**** Records supplied
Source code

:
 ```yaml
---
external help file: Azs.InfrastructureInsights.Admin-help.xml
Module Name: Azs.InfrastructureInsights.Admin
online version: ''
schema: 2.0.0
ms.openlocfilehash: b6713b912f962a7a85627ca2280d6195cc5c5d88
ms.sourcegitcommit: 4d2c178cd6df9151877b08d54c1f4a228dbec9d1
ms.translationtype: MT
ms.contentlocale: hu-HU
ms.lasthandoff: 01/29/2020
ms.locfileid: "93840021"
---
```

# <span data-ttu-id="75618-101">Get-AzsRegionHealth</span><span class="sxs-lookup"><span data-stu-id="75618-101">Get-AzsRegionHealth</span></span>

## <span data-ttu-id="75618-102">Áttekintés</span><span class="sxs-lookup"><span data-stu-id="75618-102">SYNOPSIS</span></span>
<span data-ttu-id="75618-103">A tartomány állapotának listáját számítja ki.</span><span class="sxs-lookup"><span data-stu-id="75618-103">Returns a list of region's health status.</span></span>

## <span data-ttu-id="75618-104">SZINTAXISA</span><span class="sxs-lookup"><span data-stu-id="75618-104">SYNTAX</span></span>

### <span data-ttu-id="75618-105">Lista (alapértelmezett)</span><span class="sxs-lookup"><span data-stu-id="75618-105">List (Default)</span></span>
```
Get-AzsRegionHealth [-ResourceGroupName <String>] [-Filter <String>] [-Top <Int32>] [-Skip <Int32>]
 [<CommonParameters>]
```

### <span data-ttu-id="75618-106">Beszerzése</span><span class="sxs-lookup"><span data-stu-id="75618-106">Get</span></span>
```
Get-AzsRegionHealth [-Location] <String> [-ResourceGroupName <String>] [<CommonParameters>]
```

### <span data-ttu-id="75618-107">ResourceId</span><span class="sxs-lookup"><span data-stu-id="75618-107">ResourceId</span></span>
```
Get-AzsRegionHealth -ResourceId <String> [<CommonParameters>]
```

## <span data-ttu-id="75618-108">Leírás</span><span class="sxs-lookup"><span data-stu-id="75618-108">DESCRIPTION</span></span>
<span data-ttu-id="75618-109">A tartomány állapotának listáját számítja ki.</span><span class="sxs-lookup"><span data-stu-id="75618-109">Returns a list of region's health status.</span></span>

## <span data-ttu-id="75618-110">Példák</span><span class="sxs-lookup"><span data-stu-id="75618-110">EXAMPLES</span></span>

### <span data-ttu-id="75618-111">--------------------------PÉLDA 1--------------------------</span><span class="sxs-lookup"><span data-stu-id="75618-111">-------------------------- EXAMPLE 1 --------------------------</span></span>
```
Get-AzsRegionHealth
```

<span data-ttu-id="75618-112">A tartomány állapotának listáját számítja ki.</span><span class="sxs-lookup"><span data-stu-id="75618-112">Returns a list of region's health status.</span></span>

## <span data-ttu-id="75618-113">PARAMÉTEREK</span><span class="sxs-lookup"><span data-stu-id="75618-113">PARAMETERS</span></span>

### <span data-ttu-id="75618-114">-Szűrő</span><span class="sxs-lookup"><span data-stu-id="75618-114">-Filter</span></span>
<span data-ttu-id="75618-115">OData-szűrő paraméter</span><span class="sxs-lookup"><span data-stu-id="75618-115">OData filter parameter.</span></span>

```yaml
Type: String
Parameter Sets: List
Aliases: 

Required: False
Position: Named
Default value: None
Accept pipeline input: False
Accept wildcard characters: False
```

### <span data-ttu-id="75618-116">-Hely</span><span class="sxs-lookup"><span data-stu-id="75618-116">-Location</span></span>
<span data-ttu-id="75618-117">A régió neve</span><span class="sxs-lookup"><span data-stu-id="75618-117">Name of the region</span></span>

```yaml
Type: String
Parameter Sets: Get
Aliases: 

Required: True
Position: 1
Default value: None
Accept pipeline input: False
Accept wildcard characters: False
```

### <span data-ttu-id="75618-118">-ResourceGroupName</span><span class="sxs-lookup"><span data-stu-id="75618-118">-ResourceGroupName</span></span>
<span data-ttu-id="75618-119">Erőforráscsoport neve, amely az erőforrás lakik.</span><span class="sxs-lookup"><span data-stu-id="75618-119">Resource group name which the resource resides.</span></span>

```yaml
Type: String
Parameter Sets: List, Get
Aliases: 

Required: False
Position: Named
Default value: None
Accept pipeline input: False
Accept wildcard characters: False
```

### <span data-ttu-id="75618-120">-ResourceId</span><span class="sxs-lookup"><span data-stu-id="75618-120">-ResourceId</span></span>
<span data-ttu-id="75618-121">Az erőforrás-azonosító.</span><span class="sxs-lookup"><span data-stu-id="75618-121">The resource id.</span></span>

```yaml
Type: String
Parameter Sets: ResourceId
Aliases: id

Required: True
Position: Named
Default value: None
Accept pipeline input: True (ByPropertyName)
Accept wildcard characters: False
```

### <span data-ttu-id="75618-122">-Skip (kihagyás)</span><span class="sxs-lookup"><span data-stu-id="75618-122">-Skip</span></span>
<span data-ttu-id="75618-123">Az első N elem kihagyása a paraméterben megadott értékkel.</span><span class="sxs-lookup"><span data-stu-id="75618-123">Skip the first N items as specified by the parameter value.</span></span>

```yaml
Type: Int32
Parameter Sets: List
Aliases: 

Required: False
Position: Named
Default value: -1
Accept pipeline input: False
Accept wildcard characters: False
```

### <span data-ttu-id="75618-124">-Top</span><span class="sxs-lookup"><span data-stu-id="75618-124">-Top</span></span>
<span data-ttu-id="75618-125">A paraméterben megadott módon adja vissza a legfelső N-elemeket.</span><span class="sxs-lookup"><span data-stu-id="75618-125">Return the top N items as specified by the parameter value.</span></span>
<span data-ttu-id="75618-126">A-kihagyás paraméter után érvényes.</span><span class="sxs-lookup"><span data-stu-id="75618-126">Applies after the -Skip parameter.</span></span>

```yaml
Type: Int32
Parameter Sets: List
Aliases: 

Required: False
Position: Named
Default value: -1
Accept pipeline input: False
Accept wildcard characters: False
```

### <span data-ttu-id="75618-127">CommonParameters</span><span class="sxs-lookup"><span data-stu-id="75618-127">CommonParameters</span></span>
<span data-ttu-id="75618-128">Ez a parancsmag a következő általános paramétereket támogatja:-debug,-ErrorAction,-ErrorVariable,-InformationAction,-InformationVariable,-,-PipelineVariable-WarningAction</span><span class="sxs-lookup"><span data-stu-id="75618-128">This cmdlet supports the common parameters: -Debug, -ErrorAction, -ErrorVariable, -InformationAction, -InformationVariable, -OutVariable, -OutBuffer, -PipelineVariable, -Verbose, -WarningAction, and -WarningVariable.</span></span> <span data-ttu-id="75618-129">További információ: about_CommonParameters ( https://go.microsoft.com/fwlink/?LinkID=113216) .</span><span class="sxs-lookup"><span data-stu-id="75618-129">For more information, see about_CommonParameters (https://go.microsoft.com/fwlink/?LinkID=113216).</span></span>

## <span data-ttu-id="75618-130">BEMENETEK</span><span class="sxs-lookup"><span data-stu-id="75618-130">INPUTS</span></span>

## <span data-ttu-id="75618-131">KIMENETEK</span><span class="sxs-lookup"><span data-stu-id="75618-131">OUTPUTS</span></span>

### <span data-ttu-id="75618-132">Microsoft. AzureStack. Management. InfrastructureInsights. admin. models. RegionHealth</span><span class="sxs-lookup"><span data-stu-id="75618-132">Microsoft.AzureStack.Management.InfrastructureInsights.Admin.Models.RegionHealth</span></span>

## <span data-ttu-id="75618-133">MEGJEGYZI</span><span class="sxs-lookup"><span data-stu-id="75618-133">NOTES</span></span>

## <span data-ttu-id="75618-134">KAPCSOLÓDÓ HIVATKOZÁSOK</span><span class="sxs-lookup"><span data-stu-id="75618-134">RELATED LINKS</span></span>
********
Task brief: When a line in the material above holds the word "erőforrás", copy that line.

Your response:
<span data-ttu-id="75618-119">Erőforráscsoport neve, amely az erőforrás lakik.</span><span class="sxs-lookup"><span data-stu-id="75618-119">Resource group name which the resource resides.</span></span>
<span data-ttu-id="75618-121">Az erőforrás-azonosító.</span><span class="sxs-lookup"><span data-stu-id="75618-121">The resource id.</span></span>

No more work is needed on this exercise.